In addition, the Master Servicer may solicit mortgagors to change any
other terms of the related Mortgage Loans if the changes (i) do not materially
and adversely affect the interests of the Noteholders, the Transferor, or the
Credit Enhancer and (ii) are consistent with prudent and customary business
practice as evidenced by a certificate signed by a Servicing Officer delivered
to the Indenture Trustee and the Credit Enhancer. Nothing in this Agreement
shall limit the right of the Master Servicer to solicit mortgagors with respect
to new loans (including mortgage loans) that are not Mortgage Loans.
The Master Servicer may register any Mortgage Loan on the MERS(R) System,
or cause the removal from registration of any Mortgage Loan on the MERS(R)
System, and execute and deliver, on behalf of the Owner Trustee, any instruments
of assignment and other comparable
17
instruments with respect to the assignment or re-recording of a mortgage in the
name of MERS, solely as nominee for the Owner Trustee and its successors and
assigns.
For so long as any Mortgage Loan is registered on the MERS(R) System, the
Master Servicer shall maintain in good standing its membership in MERS and shall
comply in all material respects with the rules and procedures of MERS in
connection with the servicing of the Mortgage Loans that are registered with
MERS. If any Mortgage Loans are registered on the MERS(R) System, the Master
Servicer may cause MERS to execute and deliver an assignment of mortgage in
recordable form to transfer any of the Mortgage Loans registered on the MERS(R)
System from MERS to the Owner Trustee.

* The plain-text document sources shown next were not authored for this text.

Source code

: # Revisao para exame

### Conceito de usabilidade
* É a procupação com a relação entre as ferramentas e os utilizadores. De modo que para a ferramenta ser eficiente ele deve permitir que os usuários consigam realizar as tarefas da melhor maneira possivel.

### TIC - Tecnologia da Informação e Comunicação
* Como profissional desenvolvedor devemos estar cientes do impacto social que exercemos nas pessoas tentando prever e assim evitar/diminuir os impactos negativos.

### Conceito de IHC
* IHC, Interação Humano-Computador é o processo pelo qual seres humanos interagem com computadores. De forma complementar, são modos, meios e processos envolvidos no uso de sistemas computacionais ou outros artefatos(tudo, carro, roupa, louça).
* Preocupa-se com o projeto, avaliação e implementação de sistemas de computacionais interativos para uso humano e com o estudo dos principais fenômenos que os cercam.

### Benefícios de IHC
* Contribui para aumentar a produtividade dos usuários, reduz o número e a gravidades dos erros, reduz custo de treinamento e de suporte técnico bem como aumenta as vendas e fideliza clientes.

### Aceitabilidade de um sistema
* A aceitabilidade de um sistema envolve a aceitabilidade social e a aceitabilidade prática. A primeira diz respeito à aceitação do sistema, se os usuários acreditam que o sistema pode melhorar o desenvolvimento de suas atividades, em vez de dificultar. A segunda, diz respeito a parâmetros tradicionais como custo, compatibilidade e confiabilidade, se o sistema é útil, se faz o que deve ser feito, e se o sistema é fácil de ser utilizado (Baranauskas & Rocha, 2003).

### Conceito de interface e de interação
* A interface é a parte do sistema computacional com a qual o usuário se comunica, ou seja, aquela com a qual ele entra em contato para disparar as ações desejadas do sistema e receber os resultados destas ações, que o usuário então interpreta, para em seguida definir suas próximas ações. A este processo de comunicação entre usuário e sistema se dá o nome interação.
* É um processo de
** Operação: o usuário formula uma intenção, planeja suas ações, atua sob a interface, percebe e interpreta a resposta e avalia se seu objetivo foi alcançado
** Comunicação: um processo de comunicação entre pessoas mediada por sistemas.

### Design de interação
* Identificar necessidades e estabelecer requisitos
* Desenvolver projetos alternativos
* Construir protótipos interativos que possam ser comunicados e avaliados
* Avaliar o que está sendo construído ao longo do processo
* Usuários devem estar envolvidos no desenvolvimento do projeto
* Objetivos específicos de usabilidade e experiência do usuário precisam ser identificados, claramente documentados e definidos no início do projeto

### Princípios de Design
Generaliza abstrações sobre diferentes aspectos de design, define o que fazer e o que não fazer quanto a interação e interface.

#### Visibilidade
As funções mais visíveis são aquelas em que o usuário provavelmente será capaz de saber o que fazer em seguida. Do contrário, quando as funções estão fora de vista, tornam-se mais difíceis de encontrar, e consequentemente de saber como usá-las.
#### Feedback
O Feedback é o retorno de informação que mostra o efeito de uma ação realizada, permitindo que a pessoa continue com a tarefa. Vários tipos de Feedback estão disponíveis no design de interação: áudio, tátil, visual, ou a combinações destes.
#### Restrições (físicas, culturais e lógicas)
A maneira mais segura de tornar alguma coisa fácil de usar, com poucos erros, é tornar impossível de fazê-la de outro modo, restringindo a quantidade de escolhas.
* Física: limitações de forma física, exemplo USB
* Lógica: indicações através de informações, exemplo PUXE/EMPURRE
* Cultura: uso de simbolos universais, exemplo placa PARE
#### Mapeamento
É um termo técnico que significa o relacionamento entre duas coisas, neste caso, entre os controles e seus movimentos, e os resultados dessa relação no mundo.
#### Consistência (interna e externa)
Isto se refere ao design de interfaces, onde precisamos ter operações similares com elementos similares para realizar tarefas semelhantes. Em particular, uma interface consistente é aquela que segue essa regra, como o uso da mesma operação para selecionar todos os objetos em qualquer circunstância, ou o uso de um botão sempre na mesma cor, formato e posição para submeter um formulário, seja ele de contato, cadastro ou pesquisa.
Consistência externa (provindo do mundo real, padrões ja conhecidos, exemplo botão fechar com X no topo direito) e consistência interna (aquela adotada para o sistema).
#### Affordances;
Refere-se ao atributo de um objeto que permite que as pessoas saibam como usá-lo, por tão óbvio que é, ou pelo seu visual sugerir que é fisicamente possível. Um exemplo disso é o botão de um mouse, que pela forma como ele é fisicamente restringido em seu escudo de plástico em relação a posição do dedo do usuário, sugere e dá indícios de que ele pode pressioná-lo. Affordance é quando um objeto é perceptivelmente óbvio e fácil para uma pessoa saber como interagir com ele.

The Master Servicer shall promptly notify
MERS of any transfer of beneficial ownership or release of any Security Interest
in any MOM Loan.
The relationship of the Master Servicer to the Trust and the Indenture
Trustee under this Agreement is intended by the parties to be that of an
independent contractor and not that of a joint venturer, partner, or agent of
the Trust or the Indenture Trustee.
(b) If the rights and obligations of the Master Servicer are terminated
under this Agreement, any successor to the Master Servicer in its sole
discretion may terminate the existing subservicer arrangements with any
subservicer or assume the terminated Master Servicer's rights under those
subservicing arrangements to the extent permitted by applicable law and the
subservicing agreements.
Section 3.02. Collection of Certain Mortgage Loan Payments; Establishment
of Accounts.
(a) The Master Servicer shall make reasonable efforts to collect all
payments called for under the Mortgage Loans, and shall follow the collection
procedures it follows for mortgage loans in its servicing portfolio comparable
to the Mortgage Loans, to the extent consistent with this Agreement. Consistent
with the foregoing, and without limiting the generality of the foregoing, the
Master Servicer may in its discretion (i) waive any late payment charge or any
assumption fees or other fees that may be collected in the ordinary course of
servicing the Mortgage Loans and (ii) arrange with a mortgagor a schedule for
the payment of interest due and unpaid if the arrangement is consistent with the
Master Servicer's policies with respect to the mortgage loans it owns or
services. Notwithstanding any arrangement, the Mortgage Loans will be included
in the information regarding delinquent Mortgage Loans in the Servicing
Certificate and monthly statement to Noteholders pursuant to Section 7.04 of the
Indenture.
(b) The Master Servicer shall establish and maintain a trust account (the
"Collection Account") with the title specified in the Adoption Annex. The
Collection Account shall be an Eligible Account and will initially be
established by the Master Servicer at Treasury Bank, N.A., which is an affiliate
of the Master Servicer. The Master Servicer or the Sponsor, as the case may be,
shall deposit or cause to be deposited in the Collection Account within two
Business Days following its receipt the following payments and collections
received or made by it (without duplication):
(1) all collections on the Mortgage Loans;
18
(2) the amounts deposited to the Collection Account pursuant
to Section 4.03;
(3) Net Liquidation Proceeds net of any related Foreclosure
Profit;
(4) Insurance Proceeds; and
(5) any amounts required to be deposited pursuant to Section
7.01.
No other amounts are to be deposited to the Collection Account, including
amounts representing Foreclosure Profits, fees (including annual fees) or late
charge penalties payable by mortgagors, or amounts received by the Master
Servicer for the accounts of mortgagors for application towards the payment of
taxes, insurance premiums, assessments, excess pay off amounts, and similar
items. The Master Servicer shall remit all Foreclosure Profits to the Sponsor.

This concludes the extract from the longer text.